Now, UK researchers have demonstrated it may be possible to build quantum computers using industrial-grade silicon chips using existing manufacturing processes, rather than requiring the development of new manufacturing processes.
Working in a low-temperature laboratory, a team of researchers isolated and measured the state of a single electron qubit in a silicon transistor manufactured using CMOS technology: a fabrication process used to manufacture various types of chip. The spin of the electron was found to remain stable for a period of up to nine seconds.
“Every physics student learns in textbooks that electrons behave like tiny magnets with weird quantum properties, but nothing prepares you for the feeling of wonder in the lab, being able to watch this “spin” of a single electron with your own eyes: sometimes pointing up, sometimes down,” said Virginia Ciriano-Tejel, the UCL PhD candidate who led the demonstration.
The next step is to use a similar manufacturing technology to demonstrate how an array of electrons can interact to perform quantum logic operations.
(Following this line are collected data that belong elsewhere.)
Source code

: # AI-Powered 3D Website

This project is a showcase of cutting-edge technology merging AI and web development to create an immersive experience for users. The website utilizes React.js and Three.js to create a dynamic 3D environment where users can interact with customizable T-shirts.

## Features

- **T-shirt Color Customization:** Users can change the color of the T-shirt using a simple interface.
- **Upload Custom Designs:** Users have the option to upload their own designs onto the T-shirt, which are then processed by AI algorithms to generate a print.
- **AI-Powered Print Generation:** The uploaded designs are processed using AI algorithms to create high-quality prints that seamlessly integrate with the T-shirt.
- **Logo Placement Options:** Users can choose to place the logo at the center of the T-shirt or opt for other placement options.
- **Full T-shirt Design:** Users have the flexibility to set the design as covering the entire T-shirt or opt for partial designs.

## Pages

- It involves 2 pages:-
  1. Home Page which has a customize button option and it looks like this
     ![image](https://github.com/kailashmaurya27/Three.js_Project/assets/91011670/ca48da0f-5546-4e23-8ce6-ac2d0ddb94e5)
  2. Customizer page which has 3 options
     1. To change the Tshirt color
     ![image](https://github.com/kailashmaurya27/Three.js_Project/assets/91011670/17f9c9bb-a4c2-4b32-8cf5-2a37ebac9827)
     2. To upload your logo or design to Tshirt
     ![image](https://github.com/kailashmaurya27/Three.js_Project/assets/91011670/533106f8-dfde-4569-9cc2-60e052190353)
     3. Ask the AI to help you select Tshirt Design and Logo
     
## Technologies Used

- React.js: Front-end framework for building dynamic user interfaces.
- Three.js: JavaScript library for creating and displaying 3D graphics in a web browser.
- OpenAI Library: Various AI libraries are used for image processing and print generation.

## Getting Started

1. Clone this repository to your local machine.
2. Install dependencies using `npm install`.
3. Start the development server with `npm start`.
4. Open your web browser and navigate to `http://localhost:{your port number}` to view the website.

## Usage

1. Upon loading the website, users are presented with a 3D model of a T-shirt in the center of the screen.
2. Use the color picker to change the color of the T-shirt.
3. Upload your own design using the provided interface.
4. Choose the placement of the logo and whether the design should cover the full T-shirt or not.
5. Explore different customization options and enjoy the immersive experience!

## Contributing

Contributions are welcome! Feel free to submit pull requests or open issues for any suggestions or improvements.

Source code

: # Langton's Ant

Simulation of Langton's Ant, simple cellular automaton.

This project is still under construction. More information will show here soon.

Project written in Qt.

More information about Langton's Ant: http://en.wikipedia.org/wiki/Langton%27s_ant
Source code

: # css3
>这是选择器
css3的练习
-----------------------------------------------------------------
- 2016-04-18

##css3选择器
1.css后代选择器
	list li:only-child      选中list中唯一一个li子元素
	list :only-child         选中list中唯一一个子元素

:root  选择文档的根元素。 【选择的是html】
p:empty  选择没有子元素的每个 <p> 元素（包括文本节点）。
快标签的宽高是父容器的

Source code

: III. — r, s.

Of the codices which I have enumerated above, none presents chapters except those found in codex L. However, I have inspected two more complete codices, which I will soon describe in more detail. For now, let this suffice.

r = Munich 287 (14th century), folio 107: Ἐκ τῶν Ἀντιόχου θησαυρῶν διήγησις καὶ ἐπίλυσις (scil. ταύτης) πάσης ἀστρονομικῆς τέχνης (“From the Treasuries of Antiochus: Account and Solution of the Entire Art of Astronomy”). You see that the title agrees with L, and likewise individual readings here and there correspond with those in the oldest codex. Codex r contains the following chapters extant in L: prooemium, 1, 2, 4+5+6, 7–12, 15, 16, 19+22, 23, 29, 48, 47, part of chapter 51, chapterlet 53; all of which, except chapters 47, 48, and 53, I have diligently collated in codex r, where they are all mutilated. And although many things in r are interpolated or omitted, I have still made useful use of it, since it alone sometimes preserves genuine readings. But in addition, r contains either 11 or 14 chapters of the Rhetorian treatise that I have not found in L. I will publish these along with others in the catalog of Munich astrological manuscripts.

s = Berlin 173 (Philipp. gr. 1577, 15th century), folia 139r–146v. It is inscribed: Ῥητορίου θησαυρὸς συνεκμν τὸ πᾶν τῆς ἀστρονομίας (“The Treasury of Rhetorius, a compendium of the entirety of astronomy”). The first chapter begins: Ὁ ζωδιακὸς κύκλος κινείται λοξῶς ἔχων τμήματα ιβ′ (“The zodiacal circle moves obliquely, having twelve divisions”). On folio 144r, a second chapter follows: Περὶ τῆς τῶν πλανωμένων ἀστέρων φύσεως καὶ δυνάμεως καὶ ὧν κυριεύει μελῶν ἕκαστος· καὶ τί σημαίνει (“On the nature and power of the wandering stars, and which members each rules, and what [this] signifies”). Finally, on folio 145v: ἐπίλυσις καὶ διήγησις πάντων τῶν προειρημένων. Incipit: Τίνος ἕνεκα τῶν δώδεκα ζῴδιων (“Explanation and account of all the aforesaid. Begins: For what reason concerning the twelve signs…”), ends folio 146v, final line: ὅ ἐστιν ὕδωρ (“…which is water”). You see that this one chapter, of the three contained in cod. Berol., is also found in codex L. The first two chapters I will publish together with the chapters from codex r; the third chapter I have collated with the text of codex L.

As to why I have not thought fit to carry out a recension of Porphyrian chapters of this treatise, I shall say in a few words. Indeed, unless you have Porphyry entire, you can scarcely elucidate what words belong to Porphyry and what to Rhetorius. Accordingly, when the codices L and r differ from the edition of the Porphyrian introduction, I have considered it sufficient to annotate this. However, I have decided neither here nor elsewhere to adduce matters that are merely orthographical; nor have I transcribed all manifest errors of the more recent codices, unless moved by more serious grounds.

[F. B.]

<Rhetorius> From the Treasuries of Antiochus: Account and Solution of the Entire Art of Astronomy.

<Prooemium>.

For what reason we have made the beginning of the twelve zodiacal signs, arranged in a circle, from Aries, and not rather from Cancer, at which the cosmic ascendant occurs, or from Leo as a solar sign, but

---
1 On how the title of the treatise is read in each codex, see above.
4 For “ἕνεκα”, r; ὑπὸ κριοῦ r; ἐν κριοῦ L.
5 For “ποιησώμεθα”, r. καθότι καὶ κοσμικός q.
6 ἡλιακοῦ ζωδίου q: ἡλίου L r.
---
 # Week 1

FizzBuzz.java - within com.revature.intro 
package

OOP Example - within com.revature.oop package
Quantum computers will require at least millions of qubits to perform stable, error-free calculations in the future.
“We’re hacking the process of creating qubits, so the same kind of technology that makes the chip in a smartphone can be used to build quantum computers,” said Professor John Morton, a nanotechnology expert at UCL and co-founder of Quantum Motion. “It has taken 70 years for transistor development to reach where we are today in computing and we can’t spend another 70 years trying to invent new manufacturing processes to build quantum computers.”
“We need millions of qubits and an ultra-scalable architecture for building them. Our discovery gives us a blueprint to shortcut our way to industrial scale quantum chip production.”
Quantum computers, despite having different strengths and applications to classical computers, could enable scientists to perform faster, more accurate research in areas such as drug development and climate simulation.